Yorgen Fenech’s legal team appears to be in possession of a voice recording taken by middleman Melvin Theuma which the prosecution doesn’t have.
This strange twist was revealed this afternoon during a court sitting against Fenech, the former businessman charged with conspiring to assassinate journalist Daphne Caruana Galizia.
Theuma was being questioned by Fenech’s lawyer Gianluca Caruana Curran on whether he was aware of plans to grant him a presidential pardon before his arrest last year.
When Theuma denied, Caruana Curran asked whether Edwin Brincat (Il-Ġojja) had paid €30,000 to then police commissioner Lawrence Cutajar, with the implication being that Theuma had bribed Cutajar to secure a pardon.
Brincat is a mutual acquaintance of Cutajar and Theuma, and Cutajar is under investigation for leaking information to Theuma, via Brincat, about the police investigation into the murder.
Theuma denied that Brincat paid Cutajar €30,000, and it was at this point that Fenech’s lawyer asked the court to play out a particular recording that Theuma had taken.
Caruana Curran said he had been waiting for seven months for the prosecution to play this recording but it hasn’t done so.

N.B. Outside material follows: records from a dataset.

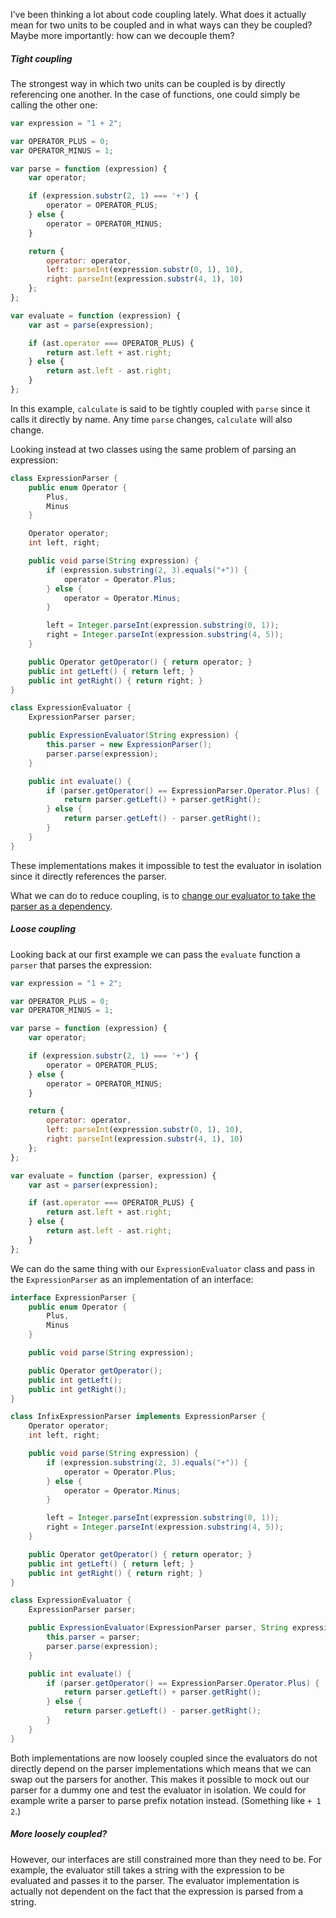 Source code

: <!--
  blog - My personal blog
  Written in 2016 by Jesper Oskarsson jesosk@gmail.com

  To the extent possible under law, the author(s) have dedicated all copyright
  and related and neighboring rights to this software to the public domain worldwide.
  This software is distributed without any warranty.

  You should have received a copy of the CC0 Public Domain Dedication along with this software.
  If not, see <http://creativecommons.org/publicdomain/zero/1.0/>.
-->

<!-- meta-data: {"title": "Designing decoupled units"} -->

I’ve been thinking a lot about code coupling lately. What does it actually mean for two units to be coupled and in what ways can they be coupled? Maybe more importantly: how can we decouple them?

##### Tight coupling
The strongest way in which two units can be coupled is by directly referencing one another. In the case of functions, one could simply be calling the other one:

```javascript
var expression = "1 + 2";

var OPERATOR_PLUS = 0;
var OPERATOR_MINUS = 1;

var parse = function (expression) {
    var operator;

    if (expression.substr(2, 1) === '+') {
        operator = OPERATOR_PLUS;
    } else {
        operator = OPERATOR_MINUS;
    }

    return {
        operator: operator,
        left: parseInt(expression.substr(0, 1), 10),
        right: parseInt(expression.substr(4, 1), 10)
    };
};

var evaluate = function (expression) {
    var ast = parse(expression);

    if (ast.operator === OPERATOR_PLUS) {
        return ast.left + ast.right;
    } else {
        return ast.left - ast.right;
    }
};
```

In this example, `calculate` is said to be tightly coupled with `parse` since it calls it directly by name. Any time `parse` changes, `calculate` will also change.

Looking instead at two classes using the same problem of parsing an expression:

```java
class ExpressionParser {
    public enum Operator {
        Plus,
        Minus
    }

    Operator operator;
    int left, right;

    public void parse(String expression) {
        if (expression.substring(2, 3).equals("+")) {
            operator = Operator.Plus;
        } else {
            operator = Operator.Minus;
        }

        left = Integer.parseInt(expression.substring(0, 1));
        right = Integer.parseInt(expression.substring(4, 5));
    }

    public Operator getOperator() { return operator; }
    public int getLeft() { return left; }
    public int getRight() { return right; }
}

class ExpressionEvaluator {
    ExpressionParser parser;

    public ExpressionEvaluator(String expression) {
        this.parser = new ExpressionParser();
        parser.parse(expression);
    }

    public int evaluate() {
        if (parser.getOperator() == ExpressionParser.Operator.Plus) {
            return parser.getLeft() + parser.getRight();
        } else {
            return parser.getLeft() - parser.getRight();
        }
    }
}
```
These implementations makes it impossible to test the evaluator in isolation since it directly references the parser.

What we can do to reduce coupling, is to [change our evaluator to take the parser as a dependency](https://en.wikipedia.org/wiki/Dependency_injection).

##### Loose coupling
Looking back at our first example we can pass the `evaluate` function a `parser` that parses the expression:

```javascript
var expression = "1 + 2";

var OPERATOR_PLUS = 0;
var OPERATOR_MINUS = 1;

var parse = function (expression) {
    var operator;

    if (expression.substr(2, 1) === '+') {
        operator = OPERATOR_PLUS;
    } else {
        operator = OPERATOR_MINUS;
    }

    return {
        operator: operator,
        left: parseInt(expression.substr(0, 1), 10),
        right: parseInt(expression.substr(4, 1), 10)
    };
};

var evaluate = function (parser, expression) {
    var ast = parser(expression);

    if (ast.operator === OPERATOR_PLUS) {
        return ast.left + ast.right;
    } else {
        return ast.left - ast.right;
    }
};
```

We can do the same thing with our `ExpressionEvaluator` class and pass in the `ExpressionParser` as an implementation of an interface:

```java
interface ExpressionParser {
    public enum Operator {
        Plus,
        Minus
    }

    public void parse(String expression);

    public Operator getOperator();
    public int getLeft();
    public int getRight();
}

class InfixExpressionParser implements ExpressionParser {
    Operator operator;
    int left, right;

    public void parse(String expression) {
        if (expression.substring(2, 3).equals("+")) {
            operator = Operator.Plus;
        } else {
            operator = Operator.Minus;
        }

        left = Integer.parseInt(expression.substring(0, 1));
        right = Integer.parseInt(expression.substring(4, 5));
    }

    public Operator getOperator() { return operator; }
    public int getLeft() { return left; }
    public int getRight() { return right; }
}

class ExpressionEvaluator {
    ExpressionParser parser;

    public ExpressionEvaluator(ExpressionParser parser, String expression) {
        this.parser = parser;
        parser.parse(expression);
    }

    public int evaluate() {
        if (parser.getOperator() == ExpressionParser.Operator.Plus) {
            return parser.getLeft() + parser.getRight();
        } else {
            return parser.getLeft() - parser.getRight();
        }
    }
}
```

Both implementations are now loosely coupled since the evaluators do not directly depend on the parser implementations which means that we can swap out the parsers for another. This makes it possible to mock out our parser for a dummy one and test the evaluator in isolation. We could for example write a parser to parse prefix notation instead. (Something like `+ 1 2`.)

##### More loosely coupled?
However, our interfaces are still constrained more than they need to be. For example, the evaluator still takes a string with the expression to be evaluated and passes it to the parser. The evaluator implementation is actually not dependent on the fact that the expression is parsed from a string.


<!--
```ocaml
let expression = "1 + 2";;

let parse = function
    | expression -> (String.sub expression 2 1),
                    int_of_string (String.sub expression 0 1),
                    int_of_string (String.sub expression 4 1);;

let calculate = function
    | "-", left, right -> left - right
    | "+", left, right -> left + right;;

let evaluate = function
    | expression -> calculate (parse expression);;
```
-->
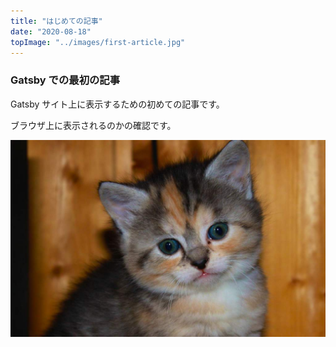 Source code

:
 ```yaml
---
title: "はじめての記事"
date: "2020-08-18"
topImage: "../images/first-article.jpg"
---
```


### Gatsby での最初の記事

Gatsby サイト上に表示するための初めての記事です。

ブラウザ上に表示されるのかの確認です。

![テスト画像](../images/test.jpg)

He noted that Theuma had given the police these recordings himself and said it’s important that a few seconds of them be played out today and for Theuma to be questioned about them before the police and his lawyers can speak to him.
The lawyer said these recordings will prove that Theuma was lying when he said he only recorded Fenech and his business partner Johann Cremona.
Magistrate Rachel Montebello authorised the playing of these recordings, but when a court official started playing one out, Fenech said it was the wrong one.
Caruana Curran and Fenech’s other defence lawyer Charles Mercieca then tried to find the recording on the court laptop but were unable to and said the file appears to have been deleted while in court.
Montebello left the chamber for a while and, upon her return, asked the defence lawyers to clarify whether they were saying a particular recording was missing, warning this would be unacceptable.
Assistant Attorney General Philip Galea Farrugia agreed that this would be unacceptable and said his office had an interest in safeguarding the integrity of the records.
Mercieca responded that there are discrepancies in the copies of the recordings on the court laptop and those in their possession and he is concerned the prosecution hasn’t played them out.
Homicide Inspector Keith Arnaud commented that he would like to know how the defence has a copy of a recording which others don’t.
Fenech’s lawyers asked the court whether they could play these files out from their laptop but magistrate Montebello refused, stating she wants court expert Alvin Cardona to testify about these alleged discrepancies first, with the sitting scheduled for Wednesday 22nd July at 9:30am.